The gene transfer vectors will be produced in the Human Gene Therapy Applications Laboratory under the direction of John A. Barranger, M.D., Ph.D., professor in the departments of human genetics, pediatrics and molecular genetics and biochemistry. Dr. Barranger will work with the principal investigators to develop biologically active adenoviral and adenoassociated viral (AAV) vectors for clinical trials. He also will participate in the design and monitoring of toxicologic studies of adeno and adenoassociated viral vectors.

In consultation with Xiao Xiao, Ph.D., assistant professor in the department of molecular genetics and biochemistry, and co-investigator, Dr. Barranger will direct the development of methods to produce and purify clinical scale vector lots of AAV vectors. Dr.

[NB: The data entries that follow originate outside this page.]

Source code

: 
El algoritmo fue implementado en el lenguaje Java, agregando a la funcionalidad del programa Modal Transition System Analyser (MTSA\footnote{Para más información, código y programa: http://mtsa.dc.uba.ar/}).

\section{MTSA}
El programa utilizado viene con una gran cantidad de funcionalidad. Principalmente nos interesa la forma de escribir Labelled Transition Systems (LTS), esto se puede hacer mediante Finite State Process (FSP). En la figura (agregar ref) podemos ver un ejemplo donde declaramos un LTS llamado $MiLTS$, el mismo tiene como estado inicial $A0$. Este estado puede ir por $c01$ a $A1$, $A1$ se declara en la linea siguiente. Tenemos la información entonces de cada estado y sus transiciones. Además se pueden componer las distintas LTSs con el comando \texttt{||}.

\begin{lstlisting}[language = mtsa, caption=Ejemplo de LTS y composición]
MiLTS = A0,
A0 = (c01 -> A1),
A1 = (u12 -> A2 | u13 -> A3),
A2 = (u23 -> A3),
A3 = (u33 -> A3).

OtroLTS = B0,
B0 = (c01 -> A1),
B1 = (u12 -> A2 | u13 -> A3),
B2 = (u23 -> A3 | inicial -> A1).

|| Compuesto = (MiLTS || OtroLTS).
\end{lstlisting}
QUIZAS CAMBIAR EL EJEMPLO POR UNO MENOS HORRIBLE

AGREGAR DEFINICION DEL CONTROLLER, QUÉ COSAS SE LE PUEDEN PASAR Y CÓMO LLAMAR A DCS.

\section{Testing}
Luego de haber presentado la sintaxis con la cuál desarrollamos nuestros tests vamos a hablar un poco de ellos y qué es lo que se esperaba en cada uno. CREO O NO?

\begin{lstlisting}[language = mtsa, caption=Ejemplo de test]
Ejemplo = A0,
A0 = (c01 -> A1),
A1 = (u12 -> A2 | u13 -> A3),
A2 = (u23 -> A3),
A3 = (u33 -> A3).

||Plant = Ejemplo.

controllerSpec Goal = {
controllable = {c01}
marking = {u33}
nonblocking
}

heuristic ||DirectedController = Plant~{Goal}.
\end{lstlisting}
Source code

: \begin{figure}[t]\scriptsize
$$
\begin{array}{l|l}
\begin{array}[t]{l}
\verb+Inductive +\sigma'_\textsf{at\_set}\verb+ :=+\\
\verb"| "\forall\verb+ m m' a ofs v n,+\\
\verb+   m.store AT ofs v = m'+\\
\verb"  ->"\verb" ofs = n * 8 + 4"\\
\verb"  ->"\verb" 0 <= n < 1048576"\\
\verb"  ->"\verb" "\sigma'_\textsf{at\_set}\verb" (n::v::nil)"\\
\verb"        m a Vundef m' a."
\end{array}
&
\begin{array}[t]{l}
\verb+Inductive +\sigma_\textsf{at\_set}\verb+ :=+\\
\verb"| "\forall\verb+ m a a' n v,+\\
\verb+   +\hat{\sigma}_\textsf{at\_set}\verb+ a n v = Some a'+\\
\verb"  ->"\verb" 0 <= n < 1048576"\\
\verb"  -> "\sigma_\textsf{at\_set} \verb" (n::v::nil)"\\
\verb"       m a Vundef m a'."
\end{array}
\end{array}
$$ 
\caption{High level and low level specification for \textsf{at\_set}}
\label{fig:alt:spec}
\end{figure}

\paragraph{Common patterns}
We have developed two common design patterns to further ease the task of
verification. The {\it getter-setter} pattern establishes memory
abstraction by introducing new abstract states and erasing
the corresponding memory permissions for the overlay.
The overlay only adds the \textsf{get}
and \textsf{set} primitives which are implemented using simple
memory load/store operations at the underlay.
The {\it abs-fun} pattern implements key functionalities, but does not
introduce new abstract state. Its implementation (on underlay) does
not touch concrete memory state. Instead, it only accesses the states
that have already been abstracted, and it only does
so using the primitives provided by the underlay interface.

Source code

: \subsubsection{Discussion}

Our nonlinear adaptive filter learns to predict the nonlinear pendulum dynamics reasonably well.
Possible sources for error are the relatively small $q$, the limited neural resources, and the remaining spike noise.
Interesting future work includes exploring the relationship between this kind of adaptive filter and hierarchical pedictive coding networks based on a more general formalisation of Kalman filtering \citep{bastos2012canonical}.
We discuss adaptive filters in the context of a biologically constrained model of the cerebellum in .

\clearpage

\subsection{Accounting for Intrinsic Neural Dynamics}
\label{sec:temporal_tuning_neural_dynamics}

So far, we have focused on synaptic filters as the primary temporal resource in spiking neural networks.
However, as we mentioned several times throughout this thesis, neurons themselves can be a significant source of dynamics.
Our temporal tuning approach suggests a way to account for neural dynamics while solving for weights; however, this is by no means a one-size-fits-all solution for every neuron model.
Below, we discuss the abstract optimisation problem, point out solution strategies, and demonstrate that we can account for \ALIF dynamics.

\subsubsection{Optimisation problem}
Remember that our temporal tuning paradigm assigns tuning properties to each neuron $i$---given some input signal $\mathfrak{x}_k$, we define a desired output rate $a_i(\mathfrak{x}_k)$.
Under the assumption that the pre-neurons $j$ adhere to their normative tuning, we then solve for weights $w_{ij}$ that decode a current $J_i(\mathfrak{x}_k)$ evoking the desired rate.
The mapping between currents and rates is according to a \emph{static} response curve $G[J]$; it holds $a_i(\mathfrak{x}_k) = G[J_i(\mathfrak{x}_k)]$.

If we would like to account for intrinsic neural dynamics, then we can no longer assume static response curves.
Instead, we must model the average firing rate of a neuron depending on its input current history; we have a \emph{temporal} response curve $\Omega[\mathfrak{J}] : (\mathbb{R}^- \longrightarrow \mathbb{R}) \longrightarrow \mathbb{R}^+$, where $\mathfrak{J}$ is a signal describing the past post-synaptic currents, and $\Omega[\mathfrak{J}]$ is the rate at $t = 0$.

Xiao developed many of the AAV vector systems and methods for their production.

Additional University of Pittsburgh clinicians and researchers involved in the project grant include: Qing Bai, Ph.D.; James Borowski; Robert Branch, M.D.; Saverio Capuano, D.V.M.; Neal DeLuca, Ph.D.; Katherine M.Detre, M.D., Dr.P.H.; Romesh Draviam; Carol Frye; William Goins, Ph.D.; Patsy Guzzi, Jr.; Nancy E. Harter; Richard Holubkov, Ph.D.; Andrzej Janczewski, Ph.D.; Wishwa Kapoor, M.D., M.P.H.; David Kopp; Robert Kormos, M.D.; Bonnie Lemster, B.S.; Songhui Li, M.S.; YunYou Li, Ph.D.; Yin Lin, Ph.D.; Michel S. Makaroun, M.D.; Deborah E. Martin, B.A.; Jeffrey P. Martin, M.B.A.; Kenneth R. McCurry, M.D.; Dennis McNamara, M.D.; Charles McTiernan, Ph.D.; Michael A. Murphey-Corb, Ph.D.; Virginia Reeser, P.A.; Steven E. Reis, M.D.; Paul Robbins, Ph.D.; Bernard Sakmar; Virginia M. Schneider, R.N.; Larry L. Shears, M.D.; Donna Beer Stolz; William Swaney, M.S.; Yoram Vodovotz, Ph.D.; Zhiliang Wang, M.D.; Simon C. Watkins, Ph.D.; David Watkins, M.D., Ph.D.; Darren P. Wolfe, Ph.D.; and Jennifer Zazzera.

Other NHLBI program project grant recipients include Stanford University, The University of Washington (Seattle) and Weill Medical College of Cornell University.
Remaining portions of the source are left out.